Re: dismax parser, parens, what do they do exactly

2011-03-24 Thread Jonathan Rochkind
Thanks Hoss, this is very helpful, okay, dismax is not intended to do 
anything with parens for semantics, they're just like any other char, 
handled by analyzers.


I think you're right I cut and paste the wrong query before. Just for 
the record, on 1.4.1:


qf=text
pf=
q=book (dog +(cat -frog))

str name=parsedquery
+((DisjunctionMaxQuery((text:book)~0.01) 
DisjunctionMaxQuery((text:dog)~0.01) 
DisjunctionMaxQuery((text:cat)~0.01) 
-DisjunctionMaxQuery((text:frog)~0.01))~3) ()

/str

str name=parsedquery_toString
+(((text:book)~0.01 (text:dog)~0.01 (text:cat)~0.01 -(text:frog)~0.01)~3) ()
/str




Re: dismax parser, parens, what do they do exactly

2011-03-23 Thread Chris Hostetter

: It looks like Dismax query parser can somehow handle parens, used for
: applying, for instance, + or - to a group, distributing it.
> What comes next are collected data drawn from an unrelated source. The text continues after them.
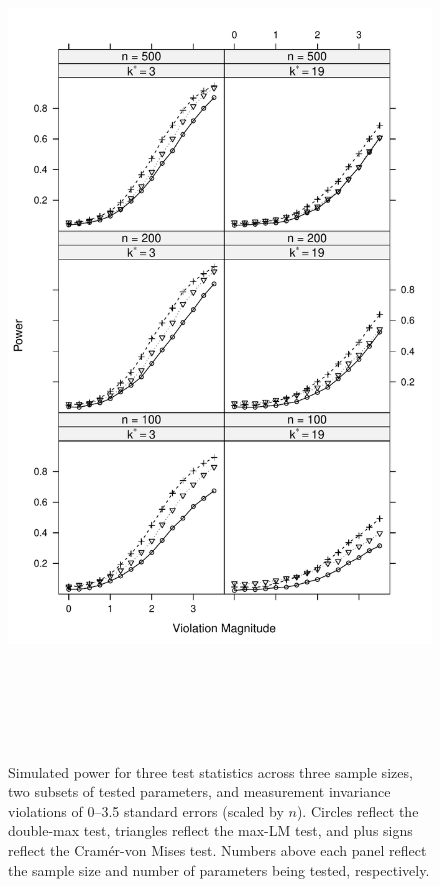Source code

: \documentclass[man]{apa}
\begin{document}
\begin{figure}
\caption{Simulated power for three test statistics across three sample
  sizes, two subsets of tested parameters, and measurement invariance
  violations of 0--3.5 standard 
  errors (scaled by $n$).  Circles reflect the double-max test,
  triangles reflect the 
  max-LM test, and plus signs reflect the Cram\'{e}r-von Mises test.
  Numbers above each panel reflect the sample size and number of
  parameters being tested, respectively.}
\label{fig:simres}
\includegraphics[height=9in]{simres.pdf}
\end{figure}
\end{document}
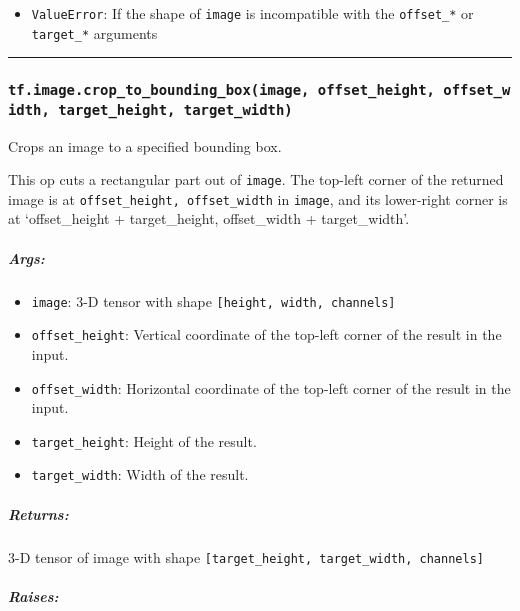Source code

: \begin{itemize}
\tightlist
\item
  \texttt{ValueError}: If the shape of \texttt{image} is incompatible
  with the \texttt{offset\_*} or \texttt{target\_*} arguments
\end{itemize}

\begin{center}\rule{0.5\linewidth}{\linethickness}\end{center}

\subsubsection{\texorpdfstring{\texttt{tf.image.crop\_to\_bounding\_box(image,\ offset\_height,\ offset\_width,\ target\_height,\ target\_width)}
}{tf.image.crop\_to\_bounding\_box(image, offset\_height, offset\_width, target\_height, target\_width) }}\label{tf.image.cropux5ftoux5fboundingux5fboximage-offsetux5fheight-offsetux5fwidth-targetux5fheight-targetux5fwidth}

Crops an image to a specified bounding box.

This op cuts a rectangular part out of \texttt{image}. The top-left
corner of the returned image is at
\texttt{offset\_height,\ offset\_width} in \texttt{image}, and its
lower-right corner is at `offset\_height + target\_height, offset\_width
+ target\_width'.

\subparagraph{Args: }\label{args-11}

\begin{itemize}
\tightlist
\item
  \texttt{image}: 3-D tensor with shape
  \texttt{{[}height,\ width,\ channels{]}}
\item
  \texttt{offset\_height}: Vertical coordinate of the top-left corner of
  the result in the input.
\item
  \texttt{offset\_width}: Horizontal coordinate of the top-left corner
  of the result in the input.
\item
  \texttt{target\_height}: Height of the result.
\item
  \texttt{target\_width}: Width of the result.
\end{itemize}

\subparagraph{Returns: }\label{returns-11}

3-D tensor of image with shape
\texttt{{[}target\_height,\ target\_width,\ channels{]}}

\subparagraph{Raises: }\label{raises-3}

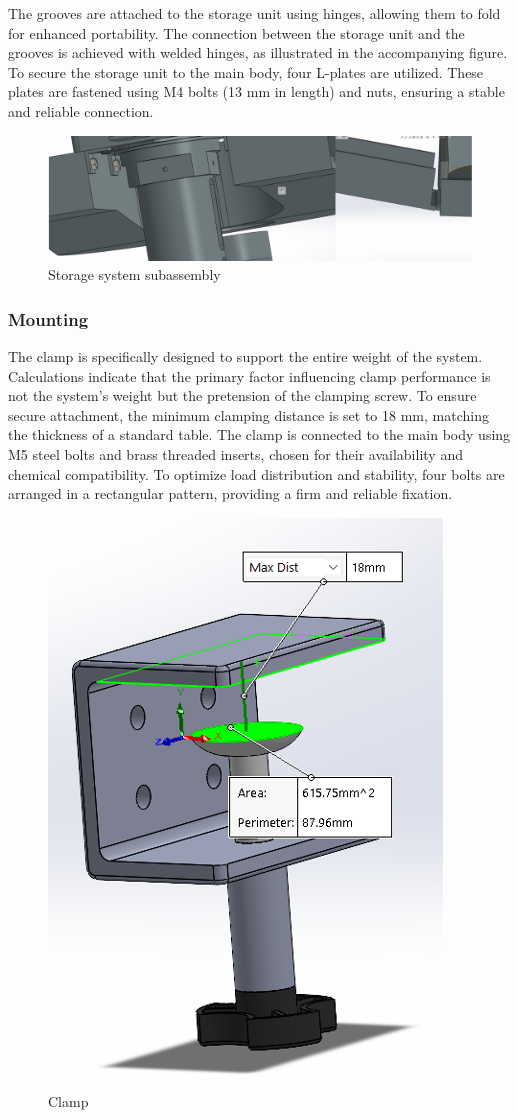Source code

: \documentclass[12pt]{article}
\begin{document}
The grooves are attached to the storage unit using hinges, allowing them to fold for enhanced portability. The connection between the storage unit and the grooves is achieved with welded hinges, as illustrated in the accompanying figure. To secure the storage unit to the main body, four L-plates are utilized. These plates are fastened using M4 bolts (13 mm in length) and nuts, ensuring a stable and reliable connection.

\begin{figure}[h!]
    \centering
    \includegraphics[width=0.5\linewidth]{2.3.6.1.png}
    \caption{Storage system subassembly}
    \label{fig:enter-label}
\end{figure}

\subsubsection{Mounting}

The clamp is specifically designed to support the entire weight of the system. Calculations indicate that the primary factor influencing clamp performance is not the system's weight but the pretension of the clamping screw. To ensure secure attachment, the minimum clamping distance is set to 18 mm, matching the thickness of a standard table.
The clamp is connected to the main body using M5 steel bolts and brass threaded inserts, chosen for their availability and chemical compatibility. To optimize load distribution and stability, four bolts are arranged in a rectangular pattern, providing a firm and reliable fixation.

\begin{figure}[h!]
    \centering
    \includegraphics[width=0.3\linewidth]{2.3.7.1.png}
    \caption{Clamp}
    \label{fig:enter-label}
\end{figure}
\end{document}
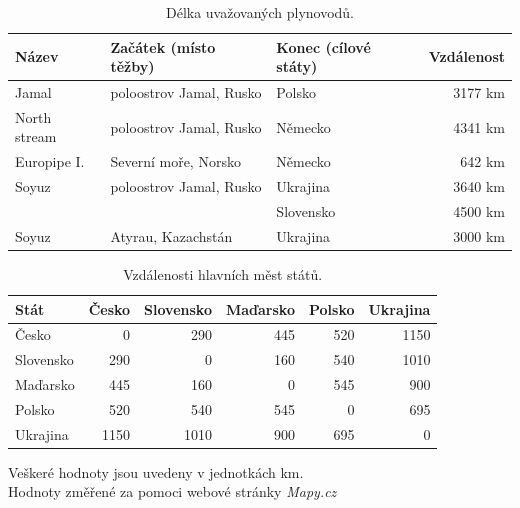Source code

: \documentclass[a4paper,11pt]{article}
\begin{document}
\begin{table}[h!]
\begin{center}
\begin{tabular}{|l|l|l|r|}
    \hline
    Název 			& Začátek (místo těžby)	& Konec (cílové státy) 		& Vzdálenost\\
    \hline 
    Jamal			& poloostrov Jamal, Rusko	& Polsko				& 3177 km\\ 
    North stream\footnotemark 	& poloostrov Jamal, Rusko & Německo	& 4341 km\\
    Europipe I. 		& Severní moře, Norsko 		& Německo  			& 642 km\\
    Soyuz 			& poloostrov Jamal, Rusko 	& Ukrajina 			& 3640 km\\
					&							& Slovensko			& 4500 km\\
	Soyuz 			& Atyrau, Kazachstán	 		& Ukrajina			& 3000 km\\		 
    \hline
\end{tabular}
\caption{Délka uvažovaných plynovodů.} 
\label{plynovody}
\end{center}
\end{table}


\begin{table}[h!]
\begin{center}
\begin{tabular}{|l|r|r|r|r|r|}
    \hline
    Stát 			& Česko		& Slovensko 		& Maďarsko	& Polsko & Ukrajina\\
    \hline 
    Česko			& 0		& 290		& 445	& 520    & 1150\\ 
    Slovensko 		& 290	& 0			& 160	& 540    & 1010\\
    Maďarsko 		& 445	& 160		& 0		& 545 	 & 900\\
    Polsko 			& 520	& 540		& 545 	& 0		 & 695\\
	Ukrajina			& 1150	& 1010		& 900	& 695	 & 0	\\
    \hline
\end{tabular}
\caption{Vzdálenosti hlavních měst států.} 
Veškeré hodnoty jsou uvedeny v jednotkách km.\\
Hodnoty změřené za pomoci webové stránky \textit{Mapy.cz}\footnotemark
\label{staty}
\end{center}
\end{table}
\end{document}
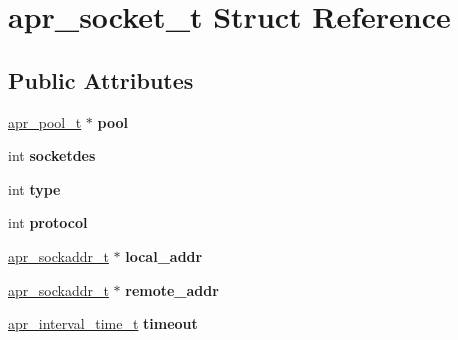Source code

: \hypertarget{structapr__socket__t}{}\section{apr\+\_\+socket\+\_\+t Struct Reference}
\label{structapr__socket__t}
\subsection*{Public Attributes}
\begin{DoxyCompactItemize}
\item 
\mbox{\label{structapr__socket__t_a122d4e497509ed40dd450119a8aa1cd2}} 
\mbox{\hyperlink{group__apr__pools_gaf137f28edcf9a086cd6bc36c20d7cdfb}{apr\+\_\+pool\+\_\+t}} $\ast$ {\bfseries pool}
\item 
\mbox{\label{structapr__socket__t_acd1a084790ce6cb462825fc029000095}} 
int {\bfseries socketdes}
\item 
\mbox{\label{structapr__socket__t_a722ea4796e2227c8b0821d1d75ea0b07}} 
int {\bfseries type}
\item 
\mbox{\label{structapr__socket__t_a89e0cf9d8e6d443c5d69d7f813ef9df7}} 
int {\bfseries protocol}
\item 
\mbox{\label{structapr__socket__t_ae310bbeb00298cd45c03dca515289239}} 
\mbox{\hyperlink{structapr__sockaddr__t}{apr\+\_\+sockaddr\+\_\+t}} $\ast$ {\bfseries local\+\_\+addr}
\item 
\mbox{\label{structapr__socket__t_a487dc49f378bdc6ad32d362b9fe575a2}} 
\mbox{\hyperlink{structapr__sockaddr__t}{apr\+\_\+sockaddr\+\_\+t}} $\ast$ {\bfseries remote\+\_\+addr}
\item 
\mbox{\label{structapr__socket__t_a3626689cdb39190d306a43cbd7f9e90c}} 
\mbox{\hyperlink{group__apr__time_gaae2129185a395cc393f76fabf4f43e47}{apr\+\_\+interval\+\_\+time\+\_\+t}} {\bfseries timeout}
\item 
\mbox{\label{structapr__socket__t_a737f257434cad45a1c44ad653f1e5964}} 

\end{DoxyCompactItemize}
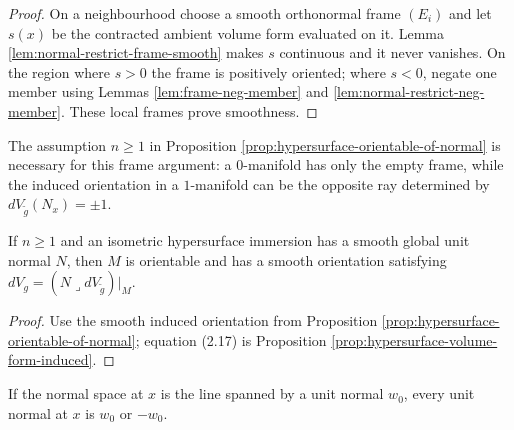 \begin{proof}
\leanok
{}
\sketch On a neighbourhood choose a smooth orthonormal frame $(E_i)$ and let $s(x)$ be the contracted ambient volume form evaluated on it. Lemma \ref{lem:normal-restrict-frame-smooth} makes $s$ continuous and it never vanishes. On the region where $s>0$ the frame is positively oriented; where $s<0$, negate one member using Lemmas \ref{lem:frame-neg-member} and \ref{lem:normal-restrict-neg-member}. These local frames prove smoothness.
\end{proof}

\begin{remark}
\label{rem:hypersurface-orientation-dimension}
The assumption $n\ge1$ in Proposition \ref{prop:hypersurface-orientable-of-normal} is necessary for this frame argument: a $0$-manifold has only the empty frame, while the induced orientation in a $1$-manifold can be the opposite ray determined by $dV_{\widetilde g}(N_x)=\pm1$.
\end{remark}

\begin{proposition}
\label{prop:hypersurface-volume-form-if}
\leanok
{}
If $n\ge1$ and an isometric hypersurface immersion has a smooth global unit normal $N$, then $M$ is orientable and has a smooth orientation satisfying $dV_g=(N\lrcorner dV_{\widetilde g})|_M$.
\end{proposition}

\begin{proof}
\leanok
{}
\sketch Use the smooth induced orientation from Proposition \ref{prop:hypersurface-orientable-of-normal}; equation (2.17) is Proposition \ref{prop:hypersurface-volume-form-induced}.
\end{proof}

\begin{lemma}
\label{lem:two-unit-normals}
\leanok
{}
If the normal space at $x$ is the line spanned by a unit normal $w_0$, every unit normal at $x$ is $w_0$ or $-w_0$.
\end{lemma}

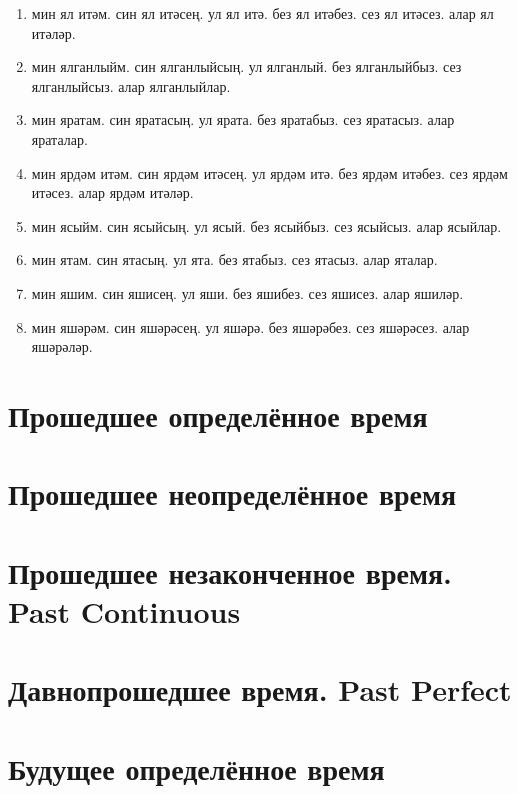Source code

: \documentclass{article}
\begin{document}
\begin{enumerate}
    \item
    мин ял итәм.
    син ял итәсең.
    ул ял итә.
    без ял итәбез.
    сез ял итәсез.
    алар ял итәләр.

    \item
    мин ялганлыйм.
    син ялганлыйсың.
    ул ялганлый.
    без ялганлыйбыз.
    сез ялганлыйсыз.
    алар ялганлыйлар.

    \item
    мин яратам.
    син яратасың.
    ул ярата.
    без яратабыз.
    сез яратасыз.
    алар яраталар.

    \item
    мин ярдәм итәм.
    син ярдәм итәсең.
    ул ярдәм итә.
    без ярдәм итәбез.
    сез ярдәм итәсез.
    алар ярдәм итәләр.

    \item
    мин ясыйм.
    син ясыйсың.
    ул ясый.
    без ясыйбыз.
    сез ясыйсыз.
    алар ясыйлар.

    \item
    мин ятам.
    син ятасың.
    ул ята.
    без ятабыз.
    сез ятасыз.
    алар яталар.

    \item
    мин яшим.
    син яшисең.
    ул яши.
    без яшибез.
    сез яшисез.
    алар яшиләр.

    \item
    мин яшәрәм.
    син яшәрәсең.
    ул яшәрә.
    без яшәрәбез.
    сез яшәрәсез.
    алар яшәрәләр.

\end{enumerate}

\section{Прошедшее определённое время}
\section{Прошедшее неопределённое время}
\section{Прошедшее незаконченное время. Past Continuous}
\section{Давнопрошедшее время. Past Perfect}
\section{Будущее определённое время}
\end{document}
But I'm not
: sure what effect they have on the overall query.

parens are treated like any regular character -- they have no semantic 
meaning.

what may be confusing you is what the *analyzer* you have configured for 
your query field then does with the paren.

For instance, using the example schema on trunk, try the same query...

q = book (dog +(cat -frog))

..but using a qf param containing a string field (no analysis) ...

/select?defType=dismaxq=book+(dog+%2B(cat+-frog))tie=0.01qf=text_sdebugQuery=true

It produces the following output (i've added some whitespace)...

str name=parsedquery
 +(  DisjunctionMaxQuery((  text_s:book)~0.01) 
 DisjunctionMaxQuery((  text_s:(dog)~0.01) 
+DisjunctionMaxQuery((  text_s:(cat)~0.01) 
-DisjunctionMaxQuery((  text_s:frog))  )~0.01)
  ) 
  ()
/str

...the parens from your query are being treated literally as characters in 
your terms.  you just don't see them in the parsed query because it shows 
you what those terms look like after the anlsysis.

Incidently...

: debugQuery shows:
: 
: +((DisjunctionMaxQuery((text:book)~0.01)
: +DisjunctionMaxQuery((text:dog)~0.01)
: DisjunctionMaxQuery((text:cat)~0.01)
: -DisjunctionMaxQuery((text:frog)~0.01))~2) ()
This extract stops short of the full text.